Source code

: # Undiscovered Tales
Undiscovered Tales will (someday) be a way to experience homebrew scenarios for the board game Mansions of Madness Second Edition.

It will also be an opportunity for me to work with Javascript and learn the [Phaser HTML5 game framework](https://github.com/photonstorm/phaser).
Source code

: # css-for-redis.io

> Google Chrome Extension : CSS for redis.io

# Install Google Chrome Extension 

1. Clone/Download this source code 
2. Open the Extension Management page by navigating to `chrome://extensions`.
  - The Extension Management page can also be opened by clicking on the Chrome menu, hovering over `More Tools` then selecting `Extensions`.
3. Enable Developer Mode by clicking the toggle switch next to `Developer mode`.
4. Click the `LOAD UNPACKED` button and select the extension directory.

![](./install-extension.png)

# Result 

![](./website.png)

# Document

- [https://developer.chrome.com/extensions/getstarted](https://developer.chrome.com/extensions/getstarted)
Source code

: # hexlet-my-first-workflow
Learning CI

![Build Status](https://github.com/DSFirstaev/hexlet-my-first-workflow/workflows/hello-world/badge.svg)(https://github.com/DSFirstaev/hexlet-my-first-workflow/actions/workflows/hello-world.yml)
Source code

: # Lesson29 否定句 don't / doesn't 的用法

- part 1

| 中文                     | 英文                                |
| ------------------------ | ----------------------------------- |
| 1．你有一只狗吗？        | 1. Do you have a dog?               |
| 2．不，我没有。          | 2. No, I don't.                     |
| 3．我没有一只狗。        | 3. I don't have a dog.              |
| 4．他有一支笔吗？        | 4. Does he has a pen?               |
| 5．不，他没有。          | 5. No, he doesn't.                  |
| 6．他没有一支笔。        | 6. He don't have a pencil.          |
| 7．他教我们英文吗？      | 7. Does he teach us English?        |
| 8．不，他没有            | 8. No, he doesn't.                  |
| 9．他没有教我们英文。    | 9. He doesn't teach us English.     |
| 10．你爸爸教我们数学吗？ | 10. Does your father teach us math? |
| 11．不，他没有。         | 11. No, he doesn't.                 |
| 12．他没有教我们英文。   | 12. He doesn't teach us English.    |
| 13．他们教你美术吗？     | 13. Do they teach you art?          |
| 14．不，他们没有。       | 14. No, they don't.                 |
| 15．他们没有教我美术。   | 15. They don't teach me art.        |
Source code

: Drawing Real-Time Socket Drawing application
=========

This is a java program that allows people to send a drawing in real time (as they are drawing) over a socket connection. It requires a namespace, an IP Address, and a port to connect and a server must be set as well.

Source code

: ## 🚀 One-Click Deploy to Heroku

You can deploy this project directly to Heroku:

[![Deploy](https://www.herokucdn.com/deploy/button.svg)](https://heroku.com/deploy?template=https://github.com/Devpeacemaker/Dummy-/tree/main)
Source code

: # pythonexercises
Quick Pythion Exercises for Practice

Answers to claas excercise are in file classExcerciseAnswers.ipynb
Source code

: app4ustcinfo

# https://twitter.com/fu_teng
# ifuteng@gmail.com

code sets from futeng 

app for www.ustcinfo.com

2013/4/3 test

#####

> [Task requirements]: Print out an identical copy of the whole listing.

> [Output below]:
Source code

: # Undiscovered Tales
Undiscovered Tales will (someday) be a way to experience homebrew scenarios for the board game Mansions of Madness Second Edition.

It will also be an opportunity for me to work with Javascript and learn the [Phaser HTML5 game framework](https://github.com/photonstorm/phaser).
Source code

: # css-for-redis.io

> Google Chrome Extension : CSS for redis.io

# Install Google Chrome Extension 

1. Clone/Download this source code 
2. Open the Extension Management page by navigating to `chrome://extensions`.
  - The Extension Management page can also be opened by clicking on the Chrome menu, hovering over `More Tools` then selecting `Extensions`.
3. Enable Developer Mode by clicking the toggle switch next to `Developer mode`.
4. Click the `LOAD UNPACKED` button and select the extension directory.

![](./install-extension.png)

# Result 

![](./website.png)

# Document

- [https://developer.chrome.com/extensions/getstarted](https://developer.chrome.com/extensions/getstarted)
Source code

: # hexlet-my-first-workflow
Learning CI

![Build Status](https://github.com/DSFirstaev/hexlet-my-first-workflow/workflows/hello-world/badge.svg)(https://github.com/DSFirstaev/hexlet-my-first-workflow/actions/workflows/hello-world.yml)
Source code

: # Lesson29 否定句 don't / doesn't 的用法

- part 1

| 中文                     | 英文                                |
| ------------------------ | ----------------------------------- |
| 1．你有一只狗吗？        | 1. Do you have a dog?               |
| 2．不，我没有。          | 2. No, I don't.                     |
| 3．我没有一只狗。        | 3. I don't have a dog.              |
| 4．他有一支笔吗？        | 4. Does he has a pen?               |
| 5．不，他没有。          | 5. No, he doesn't.                  |
| 6．他没有一支笔。        | 6. He don't have a pencil.          |
| 7．他教我们英文吗？      | 7. Does he teach us English?        |
| 8．不，他没有            | 8. No, he doesn't.                  |
| 9．他没有教我们英文。    | 9. He doesn't teach us English.     |
| 10．你爸爸教我们数学吗？ | 10. Does your father teach us math? |
| 11．不，他没有。         | 11. No, he doesn't.                 |
| 12．他没有教我们英文。   | 12. He doesn't teach us English.    |
| 13．他们教你美术吗？     | 13. Do they teach you art?          |
| 14．不，他们没有。       | 14. No, they don't.                 |
| 15．他们没有教我美术。   | 15. They don't teach me art.        |
Source code

: Drawing Real-Time Socket Drawing application
=========

This is a java program that allows people to send a drawing in real time (as they are drawing) over a socket connection. It requires a namespace, an IP Address, and a port to connect and a server must be set as well.

Source code

: ## 🚀 One-Click Deploy to Heroku

You can deploy this project directly to Heroku:

[![Deploy](https://www.herokucdn.com/deploy/button.svg)](https://heroku.com/deploy?template=https://github.com/Devpeacemaker/Dummy-/tree/main)
Source code

: # pythonexercises
Quick Pythion Exercises for Practice

Answers to claas excercise are in file classExcerciseAnswers.ipynb
Source code

: app4ustcinfo

# https://twitter.com/fu_teng
# ifuteng@gmail.com

code sets from futeng 

app for www.ustcinfo.com

2013/4/3 test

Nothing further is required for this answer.